Taking its cue from Nancy Pelosi’s early August visit to Taiwan, the US Congress continues to lead America’s squeeze play on China.  At the same time, the Biden Administration is not too far behind in continuing to pressure China.  The combination of these two developments has important consequences for the US-China conflict.

On September 14, the Foreign Relations Committee of the US Senate, long the lead actor in congressional foreign policy, passed the Taiwan Policy Act of 2022 (TPA) by an overwhelming 17-5 bipartisan margin.  Among other things, the TPA ups the ante on US defense support of Taiwan, with $4.5 billion in direct military funding (over four years) and an additional $2 billion of loan guarantee authority for foreign military financing. This adds significantly to the $14 billion backlog in delivery of weapons Taiwan has previously agreed to purchase from the United States. While Washington believes this recent increase in military support is fully justified in light of PRC aggression in the Taiwan Straits, it runs completely against the grain of the 1982 communiqué — a foundational pillar of the “One-China policy” (as I stressed a month ago) — in which the US agreed to gradually “reduce its sale of arms to Taiwan.” It remains to be seen if the TPA will be considered as stand-alone congressional legislation or folded into the less-contentious broader US defense spending bill likely to be passed before the upcoming midterm elections. Either way, the message is the same.

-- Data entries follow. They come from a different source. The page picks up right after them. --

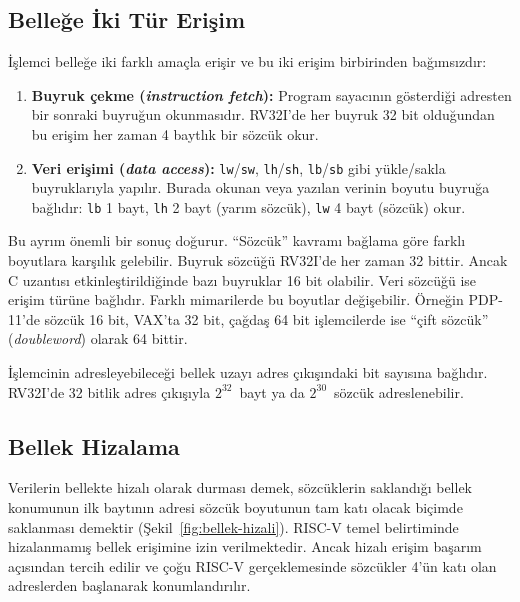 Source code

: \subsection{Belleğe İki Tür Erişim}
İşlemci belleğe iki farklı amaçla erişir ve bu iki erişim birbirinden bağımsızdır:

\begin{enumerate}[nosep]
\item \textbf{Buyruk çekme (\emph{instruction fetch}):} Program sayacının gösterdiği adresten bir sonraki buyruğun okunmasıdır. RV32I'de her buyruk 32 bit olduğundan bu erişim her zaman 4 baytlık bir sözcük okur.
\item \textbf{Veri erişimi (\emph{data access}):} \texttt{lw}/\texttt{sw}, \texttt{lh}/\texttt{sh}, \texttt{lb}/\texttt{sb} gibi yükle/sakla buyruklarıyla yapılır. Burada okunan veya yazılan verinin boyutu buyruğa bağlıdır: \texttt{lb} 1 bayt, \texttt{lh} 2 bayt (yarım sözcük), \texttt{lw} 4 bayt (sözcük) okur.
\end{enumerate}

Bu ayrım önemli bir sonuç doğurur. ``Sözcük'' kavramı bağlama göre farklı boyutlara karşılık gelebilir. Buyruk sözcüğü RV32I'de her zaman 32 bittir. Ancak C uzantısı etkinleştirildiğinde bazı buyruklar 16 bit olabilir. Veri sözcüğü ise erişim türüne bağlıdır. Farklı mimarilerde bu boyutlar değişebilir. Örneğin PDP-11'de sözcük 16 bit, VAX'ta 32 bit, çağdaş 64 bit işlemcilerde ise ``çift sözcük'' (\emph{doubleword}) olarak 64 bittir.

İşlemcinin adresleyebileceği bellek uzayı adres çıkışındaki bit sayısına bağlıdır. RV32I'de 32 bitlik adres çıkışıyla $2^{32}$~bayt ya da $2^{30}$~sözcük adreslenebilir.

\subsection{Bellek Hizalama}
Verilerin bellekte hizalı olarak durması demek, sözcüklerin saklandığı bellek konumunun ilk baytının adresi sözcük boyutunun tam katı olacak biçimde saklanması demektir (Şekil~\ref{fig:bellek-hizali}). RISC-V temel belirtiminde hizalanmamış bellek erişimine izin verilmektedir. Ancak hizalı erişim başarım açısından tercih edilir ve çoğu RISC-V gerçeklemesinde sözcükler 4'ün katı olan adreslerden başlanarak konumlandırılır.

Meanwhile, the US is pushing ahead with a new geostrategic initiative – the 14 nation Indo-Pacific Framework (IBEF) — that is strikingly reminiscent of the Trans-Pacific Partnership (TPP) that was the signature initiative of the earlier Asian pivot of the Obama Administration.  The first ministerial meeting of IBEF participants, hosted by US Trade Representative Katherine Tai and Secretary of Commerce Gina Raimondo, was held in Los Angeles on September 8-9.  While the IBEF goes beyond the TPP in many respects, especially in addressing supply chains and inequality, the two frameworks have one critical characteristic in common: they both aim to create a new coalition between the United States and an Asia that excludes China. Not by coincidence, both the TPP and the IBEF bear the handicraft of Kurt Campbell — one of the key architects of the Obama pivot and the current Indo-Pacific Coordinator for Biden’s National Security Council.

The TPA and the IBEF are only the latest manifestations of America’s China containment strategy, a key source of conflict escalation between the two great powers. As the US continues to squeeze China, it is hard to believe that China won’t continue to respond in kind.  Today’s meeting in Uzbekistan between two “unlimited partners,” Xi Jinping and Vladimir Putin, is particularly worrisome in that regard.